The defect is remedied by evaluating whether the fault indicator exceeds the predetermined threshold. In order to evaluate the effectiveness of the proposed technique, simulations and test bench experiments are conducted. The SVMs demonstrated efficiency in analysing real-world datasets, exhibiting superior performance with an accuracy rate25. The SVM has emerged as a prominent technique in pattern recognition, garnering substantial attention and engagement from researchers. The selection of this specific method has been determined to produce superior results compared to other classifications in this particular application. This study used evaluation criteria to assess and compare the model’s performance. The accuracy of the model is observed at 0.91. Figure 8 compares the model with existing work.

Finally, the ensemble fault detection model provides much better output, which is about 94% and provides a more robust and accurate prediction on a variety of data patterns. The ensemble’s success often relies on the diversity of the constituent models and the effective combination of their predictions.

Fig. 8
figure 8

Comparison of proposed model with existing work.

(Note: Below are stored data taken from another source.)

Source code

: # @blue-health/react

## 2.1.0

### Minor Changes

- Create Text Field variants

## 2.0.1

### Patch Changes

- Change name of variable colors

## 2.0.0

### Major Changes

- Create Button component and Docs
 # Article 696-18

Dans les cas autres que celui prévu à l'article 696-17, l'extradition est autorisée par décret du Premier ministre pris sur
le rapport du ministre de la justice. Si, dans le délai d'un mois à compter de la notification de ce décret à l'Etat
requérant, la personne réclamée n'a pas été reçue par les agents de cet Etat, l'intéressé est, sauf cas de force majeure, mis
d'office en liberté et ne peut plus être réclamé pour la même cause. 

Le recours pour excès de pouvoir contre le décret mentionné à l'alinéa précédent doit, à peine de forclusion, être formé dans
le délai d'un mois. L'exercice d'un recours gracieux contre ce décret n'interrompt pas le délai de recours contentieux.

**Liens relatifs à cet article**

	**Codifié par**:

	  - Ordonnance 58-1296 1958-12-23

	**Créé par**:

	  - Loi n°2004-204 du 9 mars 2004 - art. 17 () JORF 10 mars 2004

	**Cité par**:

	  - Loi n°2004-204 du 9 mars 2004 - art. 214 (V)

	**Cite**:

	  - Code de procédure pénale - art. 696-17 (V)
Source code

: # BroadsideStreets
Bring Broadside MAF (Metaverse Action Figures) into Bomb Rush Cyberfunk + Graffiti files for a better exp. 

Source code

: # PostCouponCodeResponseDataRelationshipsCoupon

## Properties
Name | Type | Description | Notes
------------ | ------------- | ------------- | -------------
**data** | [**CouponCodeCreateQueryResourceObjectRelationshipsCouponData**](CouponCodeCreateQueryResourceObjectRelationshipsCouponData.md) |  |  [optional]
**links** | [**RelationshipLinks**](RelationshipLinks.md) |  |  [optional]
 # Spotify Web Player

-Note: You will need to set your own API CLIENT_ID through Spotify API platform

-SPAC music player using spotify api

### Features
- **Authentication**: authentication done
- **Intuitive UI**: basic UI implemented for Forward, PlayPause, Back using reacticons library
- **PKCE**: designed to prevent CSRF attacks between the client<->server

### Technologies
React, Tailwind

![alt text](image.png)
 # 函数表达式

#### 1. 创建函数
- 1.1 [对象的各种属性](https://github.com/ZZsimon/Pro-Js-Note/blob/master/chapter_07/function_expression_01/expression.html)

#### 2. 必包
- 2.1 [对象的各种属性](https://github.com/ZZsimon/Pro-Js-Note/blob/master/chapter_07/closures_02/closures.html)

Limitations of the proposed work

Despite the significant progress, some flaws in the research should be considered. For the ensemble model algorithm to perform well, it requires high-quality data, since it is already robust and accurate. The accuracy of predictions can be minimally affected if datasets in the real world are very sparse. It could also be optimised to work better and more efficiently with larger applications or systems that have limited resources. Changes in calibration and several features could help apply the framework to lithium-ion batteries, for which it was primarily developed. All in all, it is crucial to carry out further research to prove that this framework can easily work in situations with tight and varying schedules to ensure prompt adjustment.

Conclusion

In this paper, we emphasised the critical importance of accurate fault estimation in batteries, especially for electric and hybrid electric vehicles, where safety and performance are paramount. The proposed IFD framework enhances safety by effectively identifying outliers and linearly separable faulty patterns within the dataset. Our approach leverages real-time system data, such as voltage and temperature collected during controlled charging and discharging cycles of a 51.8 V, 100 Ah lithium-ion battery. Key techniques employed include K-means clustering to identify behaviour classes and an ensemble learning strategy to classify safe versus unsafe operating conditions. The fault detection model, trained with carefully selected data and kernel functions, demonstrates strong predictive capability in identifying potential faults. By integrating machine learning models, the framework not only improves fault detection accuracy but also establishes meaningful correlations between safe operational behaviour and battery ageing. Ultimately, the IFD model serves as a valuable tool for determining optimal battery usage conditions, contributing to enhanced safety, extended battery life, and more reliable electric vehicle performance.